Why is CompletableFuture join/get faster in separate streams than using one stream

For the following program I am trying to figure out why using 2 different streams parallelizes the task and using the same stream and calling join/get on the Completable future makes them take longer time equivalent to as if they were sequentially processed).
public class HelloConcurrency {
private static Integer sleepTask(int number) {
System.out.println(String.format("Task with sleep time %d", number));
try {
TimeUnit.SECONDS.sleep(number);
} catch (InterruptedException e) {
e.printStackTrace();
return -1;
}
return number;
}
public static void main(String[] args) {
List<Integer> sleepTimes = Arrays.asList(1,2,3,4,5,6);
System.out.println("WITH SEPARATE STREAMS FOR FUTURE AND JOIN");
ExecutorService executorService = Executors.newFixedThreadPool(6);
long start = System.currentTimeMillis();
List<CompletableFuture<Integer>> futures = sleepTimes.stream()
.map(sleepTime -> CompletableFuture.supplyAsync(() -> sleepTask(sleepTime), executorService)
.exceptionally(ex -> { ex.printStackTrace(); return -1; }))
.collect(Collectors.toList());
executorService.shutdown();
List<Integer> result = futures.stream()
.map(CompletableFuture::join)
.collect(Collectors.toList());
long finish = System.currentTimeMillis();
long timeElapsed = (finish - start)/1000;
System.out.println(String.format("done in %d seconds.", timeElapsed));
System.out.println(result);
System.out.println("WITH SAME STREAM FOR FUTURE AND JOIN");
ExecutorService executorService2 = Executors.newFixedThreadPool(6);
start = System.currentTimeMillis();
List<Integer> results = sleepTimes.stream()
.map(sleepTime -> CompletableFuture.supplyAsync(() -> sleepTask(sleepTime), executorService2)
.exceptionally(ex -> { ex.printStackTrace(); return -1; }))
.map(CompletableFuture::join)
.collect(Collectors.toList());
executorService2.shutdown();
finish = System.currentTimeMillis();
timeElapsed = (finish - start)/1000;
System.out.println(String.format("done in %d seconds.", timeElapsed));
System.out.println(results);
}
}
Output
WITH SEPARATE STREAMS FOR FUTURE AND JOIN
Task with sleep time 6
Task with sleep time 5
Task with sleep time 1
Task with sleep time 3
Task with sleep time 2
Task with sleep time 4
done in 6 seconds.
[1, 2, 3, 4, 5, 6]
WITH SAME STREAM FOR FUTURE AND JOIN
Task with sleep time 1
Task with sleep time 2
Task with sleep time 3
Task with sleep time 4
Task with sleep time 5
Task with sleep time 6
done in 21 seconds.
[1, 2, 3, 4, 5, 6]

The two approaches are quite different, let me try to explain it clearly
1st approach : In the first approach you are spinning up all Async requests for all 6 tasks and then calling join function on each one of them to get the result
2st approach : But in the second approach you are calling the join immediately after spinning the Async request for each task.
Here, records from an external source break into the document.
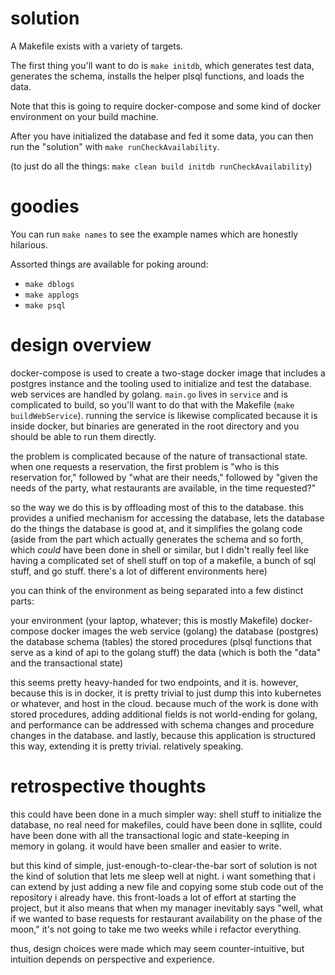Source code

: # solution

A Makefile exists with a variety of targets. 

The first thing you'll want to do is `make initdb`, which generates test data,
generates the schema, installs the helper plsql functions, and loads the data.

Note that this is going to require docker-compose and some kind of docker
environment on your build machine.

After you have initialized the database and fed it some data, you can then
run the "solution" with `make runCheckAvailability`.

(to just do all the things: `make clean build initdb runCheckAvailability`)

# goodies

You can run `make names` to see the example names which are honestly hilarious.

Assorted things are available for poking around:
* `make dblogs`
* `make applogs`
* `make psql`

# design overview

docker-compose is used to create a two-stage docker image that includes a postgres
instance and the tooling used to initialize and test the database. web services are
handled by golang. `main.go` lives in `service` and is complicated to build, so you'll
want to do that with the Makefile (`make buildWebService`). running the service is 
likewise complicated because it is inside docker, but binaries are generated in the 
root directory and you should be able to run them directly.

the problem is complicated because of the nature of transactional state. when one requests
a reservation, the first problem is "who is this reservation for," followed by "what are their needs,"
followed by "given the needs of the party, what restaurants are available, in the time requested?"

so the way we do this is by offloading most of this to the database. this provides a
unified mechanism for accessing the database, lets the database do the things the database
is good at, and it simplifies the golang code (aside from the part which actually
generates the schema and so forth, which *could* have been done in shell or similar, 
but I didn't really feel like having a complicated set of shell stuff on top of a 
makefile, a bunch of sql stuff, and go stuff. there's a lot of different environments here)

you can think of the environment as being separated into a few distinct parts:

your environment (your laptop, whatever; this is mostly Makefile)
docker-compose 
docker images 
the web service (golang)
the database (postgres)
the database schema (tables)
the stored procedures (plsql functions that serve as a kind of api to the golang stuff)
the data (which is both the "data" and the transactional state)

this seems pretty heavy-handed for two endpoints, and it is. however, because this is
in docker, it is pretty trivial to just dump this into kubernetes or whatever, and host
in the cloud. because much of the work is done with stored procedures, adding additional 
fields is not world-ending for golang, and performance can be addressed with schema
changes and procedure changes in the database. and lastly, because this application is
structured this way, extending it is pretty trivial. relatively speaking.

# retrospective thoughts

this could have been done in a much simpler way: shell stuff to initialize the
database, no real need for makefiles, could have been done in sqllite, could have 
been done with all the transactional logic and state-keeping in memory in golang.
it would have been smaller and easier to write.

but this kind of simple, just-enough-to-clear-the-bar sort of solution is not the
kind of solution that lets me sleep well at night. i want something that i can 
extend by just adding a new file and copying some stub code out of the repository 
i already have. this front-loads a lot of effort at starting the project, but it also
means that when my manager inevitably says "well, what if we wanted to base requests
for restaurant availability on the phase of the moon," it's not going to take me two weeks
while i refactor everything.

thus, design choices were made which may seem counter-intuitive, but intuition
depends on perspective and experience.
For example after spinning Async thread for task 1 calling join, make sure that thread to complete task and then only spin up the second task with Async thread
Note : Another side if you observe the output clearly, In the 1st approach output appears in random order since the all six tasks were executed asynchronously. But during second approach all tasks were executed sequentially one after the another.
I believe you have an idea how stream map operation is performed, or you can get more information from here or here
To perform a computation, stream operations are composed into a stream pipeline. A stream pipeline consists of a source (which might be an array, a collection, a generator function, an I/O channel, etc), zero or more intermediate operations (which transform a stream into another stream, such as filter(Predicate)), and a terminal operation (which produces a result or side-effect, such as count() or forEach(Consumer)). Streams are lazy; computation on the source data is only performed when the terminal operation is initiated, and source elements are consumed only as needed.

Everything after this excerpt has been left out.